§ **About this task**
Omit the pictures and output every entry below exactly as written.

§ **Supplied data**
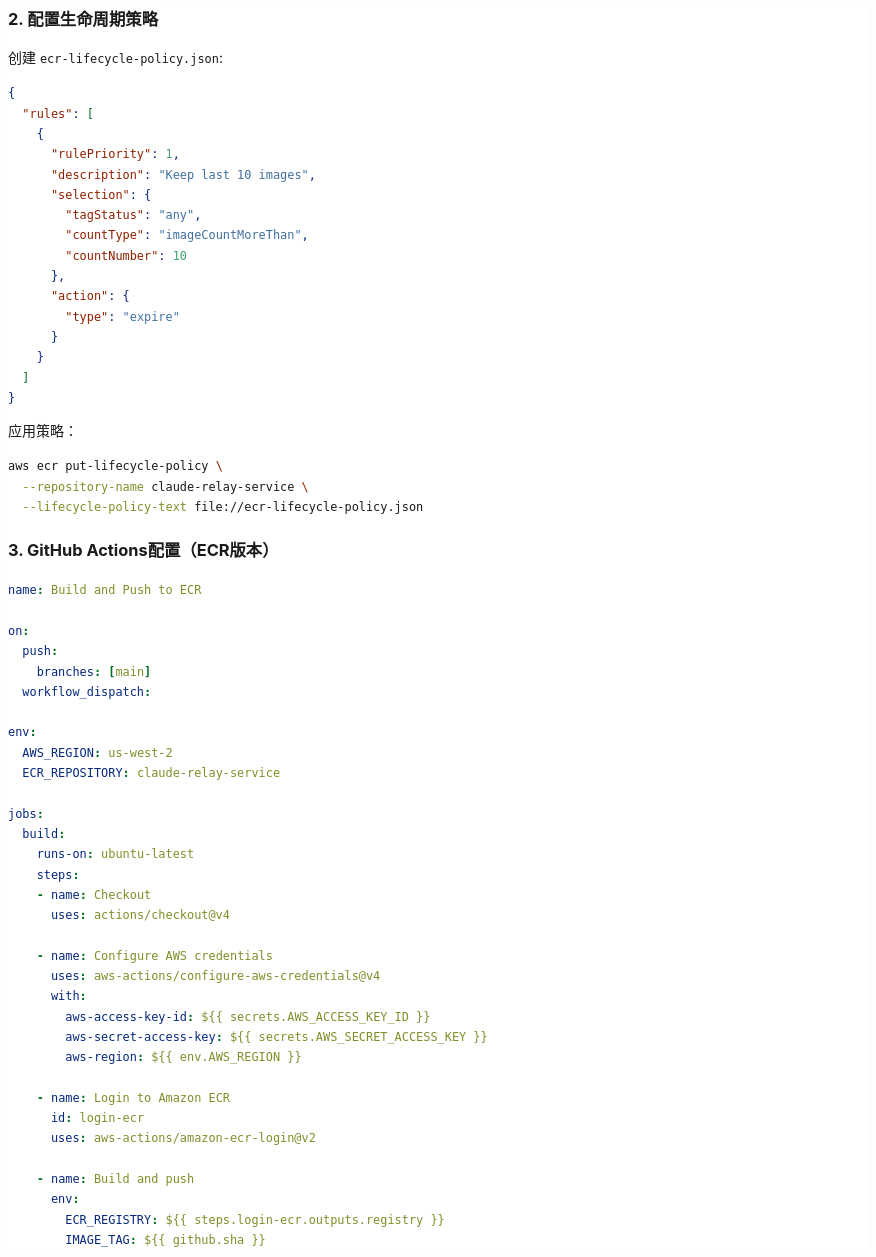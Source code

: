 ### 2. 配置生命周期策略

创建 `ecr-lifecycle-policy.json`:
```json
{
  "rules": [
    {
      "rulePriority": 1,
      "description": "Keep last 10 images",
      "selection": {
        "tagStatus": "any",
        "countType": "imageCountMoreThan",
        "countNumber": 10
      },
      "action": {
        "type": "expire"
      }
    }
  ]
}
```

应用策略：
```bash
aws ecr put-lifecycle-policy \
  --repository-name claude-relay-service \
  --lifecycle-policy-text file://ecr-lifecycle-policy.json
```

### 3. GitHub Actions配置（ECR版本）

```yaml
name: Build and Push to ECR

on:
  push:
    branches: [main]
  workflow_dispatch:

env:
  AWS_REGION: us-west-2
  ECR_REPOSITORY: claude-relay-service

jobs:
  build:
    runs-on: ubuntu-latest
    steps:
    - name: Checkout
      uses: actions/checkout@v4
      
    - name: Configure AWS credentials
      uses: aws-actions/configure-aws-credentials@v4
      with:
        aws-access-key-id: ${{ secrets.AWS_ACCESS_KEY_ID }}
        aws-secret-access-key: ${{ secrets.AWS_SECRET_ACCESS_KEY }}
        aws-region: ${{ env.AWS_REGION }}
    
    - name: Login to Amazon ECR
      id: login-ecr
      uses: aws-actions/amazon-ecr-login@v2
      
    - name: Build and push
      env:
        ECR_REGISTRY: ${{ steps.login-ecr.outputs.registry }}
        IMAGE_TAG: ${{ github.sha }}
```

§ **Answer to this exercise**
Source code

: ### 2. 配置生命周期策略

创建 `ecr-lifecycle-policy.json`:
```json
{
  "rules": [
    {
      "rulePriority": 1,
      "description": "Keep last 10 images",
      "selection": {
        "tagStatus": "any",
        "countType": "imageCountMoreThan",
        "countNumber": 10
      },
      "action": {
        "type": "expire"
      }
    }
  ]
}
```

应用策略：
```bash
aws ecr put-lifecycle-policy \
  --repository-name claude-relay-service \
  --lifecycle-policy-text file://ecr-lifecycle-policy.json
```

### 3. GitHub Actions配置（ECR版本）

```yaml
name: Build and Push to ECR

on:
  push:
    branches: [main]
  workflow_dispatch:

env:
  AWS_REGION: us-west-2
  ECR_REPOSITORY: claude-relay-service

jobs:
  build:
    runs-on: ubuntu-latest
    steps:
    - name: Checkout
      uses: actions/checkout@v4
      
    - name: Configure AWS credentials
      uses: aws-actions/configure-aws-credentials@v4
      with:
        aws-access-key-id: ${{ secrets.AWS_ACCESS_KEY_ID }}
        aws-secret-access-key: ${{ secrets.AWS_SECRET_ACCESS_KEY }}
        aws-region: ${{ env.AWS_REGION }}
    
    - name: Login to Amazon ECR
      id: login-ecr
      uses: aws-actions/amazon-ecr-login@v2
      
    - name: Build and push
      env:
        ECR_REGISTRY: ${{ steps.login-ecr.outputs.registry }}
        IMAGE_TAG: ${{ github.sha }}
```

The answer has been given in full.